[MEDIUM] http: process request body in a specific analyser

The POST body analysis was split between two analysers for historical
reasons. Now we only have one analyser which checks content length
and waits for enough data to come.

Right now this analyser waits for <url_param_post_limit> bytes of
body to reach the buffer, or the first chunk. But this could be
improved to wait for any other amount of data or any specific
contents.
diff --git a/src/proto_http.c b/src/proto_http.c
index 8ad4401..4ba7c90 100644
--- a/src/proto_http.c
+++ b/src/proto_http.c
@@ -57,6 +57,14 @@
 #include <proto/stream_sock.h>
 #include <proto/task.h>
 
+const char HTTP_100[] =
+	"HTTP/1.1 100 Continue\r\n\r\n";
+
+const struct chunk http_100_chunk = {
+	.str = (char *)&HTTP_100,
+	.len = sizeof(HTTP_100)-1
+};
+
 /* This is used by remote monitoring */
 const char HTTP_200[] =
 	"HTTP/1.0 200 OK\r\n"
@@ -2452,9 +2460,6 @@
 		return 0;
 	}
 
-	req->analysers &= ~an_bit;
-	req->analyse_exp = TICK_ETERNITY;
-
 	DPRINTF(stderr,"[%u] %s: session=%p b=%p, exp(r,w)=%u,%u bf=%08x bl=%d analysers=%02x\n",
 		now_ms, __FUNCTION__,
 		s,
@@ -2629,79 +2634,29 @@
 			goto return_bad_req;
 		s->flags |= SN_CONN_CLOSED;
 	}
-	/* Before we switch to data, was assignment set in manage_client_side_cookie?
-	 * If not assigned, perhaps we are balancing on url_param, but this is a
-	 * POST; and the parameters are in the body, maybe scan there to find our server.
-	 * (unless headers overflowed the buffer?)
+
+	/* If we have no server assigned yet and we're balancing on url_param
+	 * with a POST request, we may be interested in checking the body for
+	 * that parameter.
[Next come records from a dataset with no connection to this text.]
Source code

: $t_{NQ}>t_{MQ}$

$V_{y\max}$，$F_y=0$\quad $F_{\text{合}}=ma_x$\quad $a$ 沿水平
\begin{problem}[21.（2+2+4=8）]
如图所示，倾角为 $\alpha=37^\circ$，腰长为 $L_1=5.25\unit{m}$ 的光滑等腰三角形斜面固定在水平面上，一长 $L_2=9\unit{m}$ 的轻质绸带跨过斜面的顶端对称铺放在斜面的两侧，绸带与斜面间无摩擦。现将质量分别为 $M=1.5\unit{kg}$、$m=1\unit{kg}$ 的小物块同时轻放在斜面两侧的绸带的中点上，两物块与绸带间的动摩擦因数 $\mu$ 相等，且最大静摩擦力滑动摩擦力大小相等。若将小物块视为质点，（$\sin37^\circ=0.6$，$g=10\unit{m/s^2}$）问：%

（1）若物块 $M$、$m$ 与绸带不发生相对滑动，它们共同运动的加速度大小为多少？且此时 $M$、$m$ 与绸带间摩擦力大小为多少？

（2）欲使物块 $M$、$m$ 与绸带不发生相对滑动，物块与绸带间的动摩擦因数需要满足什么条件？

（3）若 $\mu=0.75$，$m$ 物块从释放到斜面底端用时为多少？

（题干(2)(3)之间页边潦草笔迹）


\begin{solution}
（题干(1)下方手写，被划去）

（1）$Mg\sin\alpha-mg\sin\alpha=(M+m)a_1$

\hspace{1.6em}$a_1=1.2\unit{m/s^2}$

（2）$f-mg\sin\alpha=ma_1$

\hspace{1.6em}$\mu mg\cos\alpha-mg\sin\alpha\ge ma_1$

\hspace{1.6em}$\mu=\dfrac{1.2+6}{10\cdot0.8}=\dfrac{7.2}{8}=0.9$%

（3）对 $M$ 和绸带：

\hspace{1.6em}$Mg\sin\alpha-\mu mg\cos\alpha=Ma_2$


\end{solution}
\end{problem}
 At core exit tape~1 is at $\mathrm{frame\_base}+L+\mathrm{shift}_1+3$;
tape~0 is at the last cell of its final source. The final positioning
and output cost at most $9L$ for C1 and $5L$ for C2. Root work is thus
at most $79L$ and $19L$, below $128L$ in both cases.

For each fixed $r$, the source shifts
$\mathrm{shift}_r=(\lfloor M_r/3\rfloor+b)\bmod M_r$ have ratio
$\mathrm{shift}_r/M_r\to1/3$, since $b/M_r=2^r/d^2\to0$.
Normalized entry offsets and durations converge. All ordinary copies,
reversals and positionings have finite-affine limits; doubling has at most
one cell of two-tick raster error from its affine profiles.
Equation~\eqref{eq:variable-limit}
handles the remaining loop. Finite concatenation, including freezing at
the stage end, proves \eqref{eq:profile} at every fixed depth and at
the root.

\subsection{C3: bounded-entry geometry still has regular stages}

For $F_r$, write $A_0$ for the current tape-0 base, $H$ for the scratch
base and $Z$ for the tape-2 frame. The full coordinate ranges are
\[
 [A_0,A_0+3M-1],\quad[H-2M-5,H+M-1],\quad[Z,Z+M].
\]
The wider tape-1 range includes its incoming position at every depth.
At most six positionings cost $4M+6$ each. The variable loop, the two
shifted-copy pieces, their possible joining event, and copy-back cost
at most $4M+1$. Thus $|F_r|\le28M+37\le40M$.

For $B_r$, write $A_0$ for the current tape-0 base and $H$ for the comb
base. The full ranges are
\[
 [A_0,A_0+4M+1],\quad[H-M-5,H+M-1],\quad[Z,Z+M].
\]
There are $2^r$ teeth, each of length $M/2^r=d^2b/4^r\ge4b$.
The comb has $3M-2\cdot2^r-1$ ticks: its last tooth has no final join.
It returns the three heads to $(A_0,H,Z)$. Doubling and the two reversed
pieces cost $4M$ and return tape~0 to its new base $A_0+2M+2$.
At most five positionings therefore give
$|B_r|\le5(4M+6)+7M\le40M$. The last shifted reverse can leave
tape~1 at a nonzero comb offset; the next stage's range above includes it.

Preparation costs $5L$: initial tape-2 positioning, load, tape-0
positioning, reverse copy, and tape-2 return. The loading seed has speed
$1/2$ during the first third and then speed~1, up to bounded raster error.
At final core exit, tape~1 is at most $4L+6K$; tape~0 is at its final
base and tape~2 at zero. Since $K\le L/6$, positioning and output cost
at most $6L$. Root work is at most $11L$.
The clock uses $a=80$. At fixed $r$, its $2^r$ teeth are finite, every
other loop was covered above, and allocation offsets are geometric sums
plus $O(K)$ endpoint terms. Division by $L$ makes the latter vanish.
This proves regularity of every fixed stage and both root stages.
This will be done in another analyser.
 	 */
 	if (!(s->flags & (SN_ASSIGNED|SN_DIRECT)) &&
 	    s->txn.meth == HTTP_METH_POST && s->be->url_param_name != NULL &&
-	    s->be->url_param_post_limit != 0 && !(req->flags & BF_FULL) &&
+	    s->be->url_param_post_limit != 0 &&
+	    (txn->flags & (TX_REQ_CNT_LEN|TX_REQ_TE_CHNK)) &&
 	    memchr(msg->sol + msg->sl.rq.u, '?', msg->sl.rq.u_l) == NULL) {
-		/* are there enough bytes here? total == l || r || rlim ?
-		 * len is unsigned, but eoh is int,
-		 * how many bytes of body have we received?
-		 * eoh is the first empty line of the header
-		 */
-		/* already established CRLF or LF at eoh, move to start of message, find message length in buffer */
-		unsigned long len = req->l - (msg->sol[msg->eoh] == '\r' ? msg->eoh + 2 : msg->eoh + 1);
-
-		/* If we have HTTP/1.1 and Expect: 100-continue, then abort.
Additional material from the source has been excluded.